The First Amendment to the United States Constitution is part of the Bill of Rights. The amendment prohibits the making of any law "respecting an establishment of religion", impeding the free exercise of religion, infringing on the freedom of speech, infringing on the freedom of the press, interfering with the right to peaceably assemble or prohibiting the petitioning for a governmental redress of grievances.

Originally, the First Amendment only applied to the Congress. However, in the 20th century, the Supreme Court held that the Due Process Clause of the Fourteenth Amendment applies the First Amendment to each state, including any local government.

Text

“ Congress shall make no law respecting an establishment of religion, or prohibiting the free exercise thereof; or abridging the freedom of speech, or of the press; or the right of the people peaceably to assemble, and to petition the Government for a redress of grievances. ”

Background

Opposition to the ratification of the Constitution was partly based on the Constitution's lack of adequate guarantees for civil liberties. To provide such guarantees, the First Amendment, along with the rest of the Bill of Rights, was submitted to the states for ratification on September 25, 1789 and adopted on December 15, 1791.

Establishment of religion

The Establishment Clause of the First Amendment prohibits the establishment of a national religion by the Congress or the preference of one religion over another, non-religion over religion, or religion over non-religion. Originally, the First Amendment only applied to the federal government. Subsequently, under the incorporation doctrine, certain selected provisions were applied to states. However, it was not until the middle and later years of the twentieth century that the Supreme Court began to interpret the Establishment and Free Exercise Clauses in such a manner as to restrict the promotion of religion by state governments. For example, in the Board of Education of Kiryas Joel Village School District v. Grumet, , Justice David Souter, writing for the majority, concluded that "government should not prefer one religion to another, or religion to irreligion."

In 2007, the United States Court of Appeals for the Ninth Circuit, in Inouye v Kemna, ruled that a parolee can not be forced to attend Alcoholics Anonymous meetings as a part of his parole when there is a conflict between the religious belief of the parolee and that of Alcoholics Anonymous.[1]

Free exercise of religion

In Sherbert v. Verner, , the Warren Court applied the strict scrutiny standard of review to this clause, holding that a state must demonstrate a compelling interest in restricting religious activities. In Employment Division v. Smith, , the Supreme Court retreated from this standard, permitting governmental actions that were neutral regarding religion. The Congress attempted to restore this standard by passing the Religious Freedom Restoration Act, but in City of Boerne v. Flores, , the Supreme Court held that such an attempt was unconstitutional regarding state and local government actions (though permissible regarding federal actions).

Freedom of speech

Sedition

The Supreme Court never ruled on the constitutionality of any federal law regarding the Free Speech Clause until the 20th century. The Supreme Court never ruled on the Alien and Sedition Acts of 1798, whose speech provisions expired in 1801.[2] The leading critics of the law, Thomas Jefferson and James Madison, argued for the Acts' unconstitutionality based on the First Amendment, among other Constitutional provisions (e.g. Tenth Amendment).[3] In New York Times Co. v. Sullivan, , the Supreme Court said, "[a]lthough the Sedition Act was never tested in this Court, the attack upon its validity has carried the day in the court of history."[4]

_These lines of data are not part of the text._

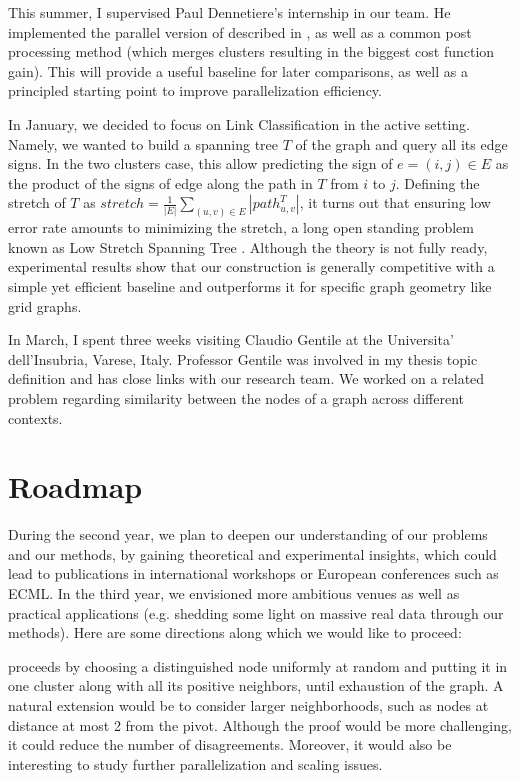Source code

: This summer, I supervised Paul Dennetiere's internship in our team. He
implemented the parallel version of \kwik{} described in \autocite{Pan2014}, as
well as a common post processing method (which merges clusters resulting in the
biggest cost function gain). This will provide a useful baseline for later
comparisons, as well as a principled starting point to improve parallelization
efficiency.

\medskip

In January, we decided to focus on Link Classification in the active setting.
Namely, we wanted to build a spanning tree $T$ of the graph and query all its
edge signs. In the two clusters case, this allow predicting the sign of $e=(i,
j) \in E$ as the product of the signs of edge along the path in $T$ from $i$ to
$j$. Defining the stretch of $T$ as $stretch = \frac{1}{|E|} \sum_{(u,v) \in E}
|path^T_{u,v}|$, it turns out that ensuring low error rate amounts to
minimizing the stretch, a long open standing problem known as Low Stretch
Spanning Tree \autocite{Abraham2012}. Although the theory is not fully ready,
experimental results show that our construction is generally competitive with a
simple yet efficient baseline and outperforms it for specific graph geometry
like grid graphs.

In March, I spent three weeks visiting Claudio Gentile at the Universita'
dell'Insubria, Varese, Italy. Professor Gentile was involved in my thesis topic
definition and has close links with our research team. We worked on a related
problem regarding similarity between the nodes of a graph across different
contexts.

\section{Roadmap}\label{roadmap}

During the second year, we plan to deepen our understanding of our problems and
our methods, by gaining theoretical and experimental insights, which could lead
to publications in international workshops or European conferences such as
ECML. In the third year, we envisioned more ambitious venues as well as
practical applications (e.g. shedding some light on massive real data through
our methods). Here are some directions along which we would like to proceed:

\kwik{} proceeds by choosing a distinguished node uniformly at random and
putting it in one cluster along with all its positive neighbors, until
exhaustion of the graph. A natural extension would be to consider larger
neighborhoods, such as nodes at distance at most 2 from the pivot. Although the
proof would be more challenging, it could reduce the number of disagreements.
Moreover, it would also be interesting to study further parallelization and
scaling issues.

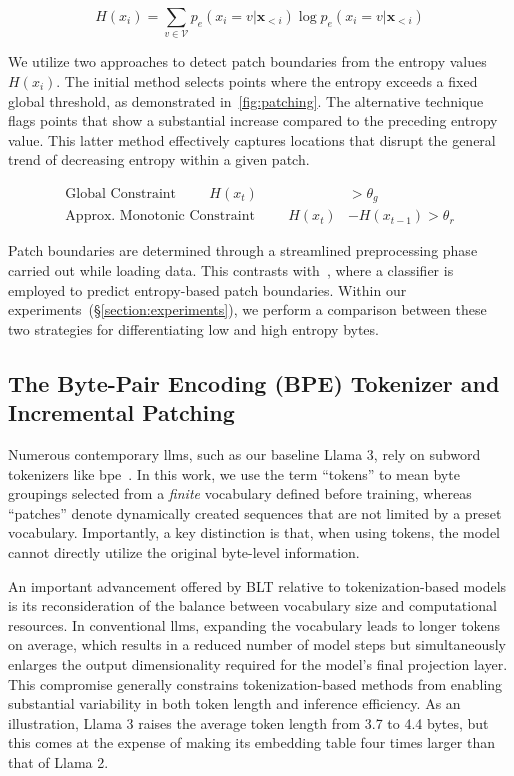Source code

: \begin{equation}
H(x_i) = \sum_{v \in \mathcal{V}} p_{e}(x_i=v|\pmb{x}_{<i}) \log p_{e}(x_i=v|\pmb{x}_{<i})
\end{equation}

We utilize two approaches to detect patch boundaries from the entropy values $H(x_i)$. The initial method selects points where the entropy exceeds a fixed global threshold, as demonstrated in~\autoref{fig:patching}. The alternative technique flags points that show a substantial increase compared to the preceding entropy value. This latter method effectively captures locations that disrupt the general trend of decreasing entropy within a given patch.

\begin{align*}
    \text{Global Constraint}\hspace{1cm}H(x_t)& > \theta_g\\
    \text{Approx. Monotonic Constraint}\hspace{1cm}H(x_t)& - H(x_{t-1}) > \theta_r
\end{align*}

Patch boundaries are determined through a streamlined preprocessing phase carried out while loading data. This contrasts with~\citet{nawrot-etal-2023-efficient}, where a classifier is employed to predict entropy-based patch boundaries. Within our experiments~(\S\ref{section:experiments}), we perform a comparison between these two strategies for differentiating low and high entropy bytes.

\subsection{The Byte-Pair Encoding (BPE) Tokenizer and Incremental Patching}
\label{section:incremental-patching}
\label{section:bpe-patch}

Numerous contemporary llms, such as our baseline Llama 3, rely on subword tokenizers like bpe~\citep{gage1994new, sennrich-etal-2016-neural}. In this work, we use the term ``tokens'' to mean byte groupings selected from a \textit{finite} vocabulary defined before training, whereas ``patches'' denote dynamically created sequences that are not limited by a preset vocabulary. Importantly, a key distinction is that, when using tokens, the model cannot directly utilize the original byte-level information.

An important advancement offered by {\textsc BLT} relative to tokenization-based models is its reconsideration of the balance between vocabulary size and computational resources. In conventional llms, expanding the vocabulary leads to longer tokens on average, which results in a reduced number of model steps but simultaneously enlarges the output dimensionality required for the model’s final projection layer. This compromise generally constrains tokenization-based methods from enabling substantial variability in both token length and inference efficiency. As an illustration, Llama 3 raises the average token length from 3.7 to 4.4 bytes, but this comes at the expense of making its embedding table four times larger than that of Llama 2.

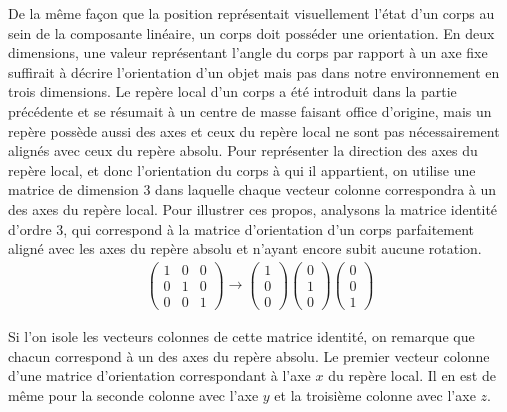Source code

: De la même façon que la position représentait visuellement l'état d'un
corps au sein de la composante linéaire, un corps doit posséder une
orientation. En deux dimensions, une valeur représentant l'angle du
corps par rapport à un axe fixe suffirait à décrire l'orientation d'un
objet mais pas dans notre environnement en trois dimensions. Le repère
local d'un corps a été introduit dans la partie précédente et se
résumait à un centre de masse faisant office d'origine, mais un repère
possède aussi des axes et ceux du repère local ne sont pas
nécessairement alignés avec ceux du repère absolu. Pour représenter la
direction des axes du repère local, et donc l'orientation du corps à
qui il appartient, on utilise une matrice de dimension 3 dans laquelle
chaque vecteur colonne correspondra à un des axes du repère
local. Pour illustrer ces propos, analysons la matrice identité
d'ordre 3, qui correspond à la matrice d'orientation d'un corps
parfaitement aligné avec les axes du repère absolu et n'ayant encore
subit aucune rotation.
\begin{align*}
  \begin{pmatrix}
    1 & 0 & 0 \\ 0 & 1 & 0 \\ 0 & 0 & 1
  \end{pmatrix}
  \rightarrow
  \begin{pmatrix}
    1 \\ 0 \\ 0
  \end{pmatrix}
  \begin{pmatrix}
    0 \\ 1 \\ 0
  \end{pmatrix}
  \begin{pmatrix}
    0 \\ 0 \\ 1
  \end{pmatrix}
\end{align*}

Si l'on isole les vecteurs colonnes de cette matrice identité, on
remarque que chacun correspond à un des axes du repère absolu. Le
premier vecteur colonne d'une matrice d'orientation correspondant à
l'axe $x$ du repère local. Il en est de même pour la seconde colonne
avec l'axe $y$ et la troisième colonne avec l'axe $z$.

After World War I, several cases involving laws limiting speech came before the Supreme Court. The Espionage Act of 1917 imposed a maximum sentence of twenty years for anyone who caused or attempted to cause "insubordination, disloyalty, mutiny, or refusal of duty in the military or naval forces of the United States." Under the Act, there were over two thousand prosecutions. For instance, one filmmaker was sentenced[citation needed] to ten years imprisonment because his portrayal of British soldiers in a movie about the American Revolution impugned the good faith of an American ally, the United Kingdom. The Sedition Act of 1918 went even further, criminalizing "disloyal," "scurrilous" or "abusive" language against the government.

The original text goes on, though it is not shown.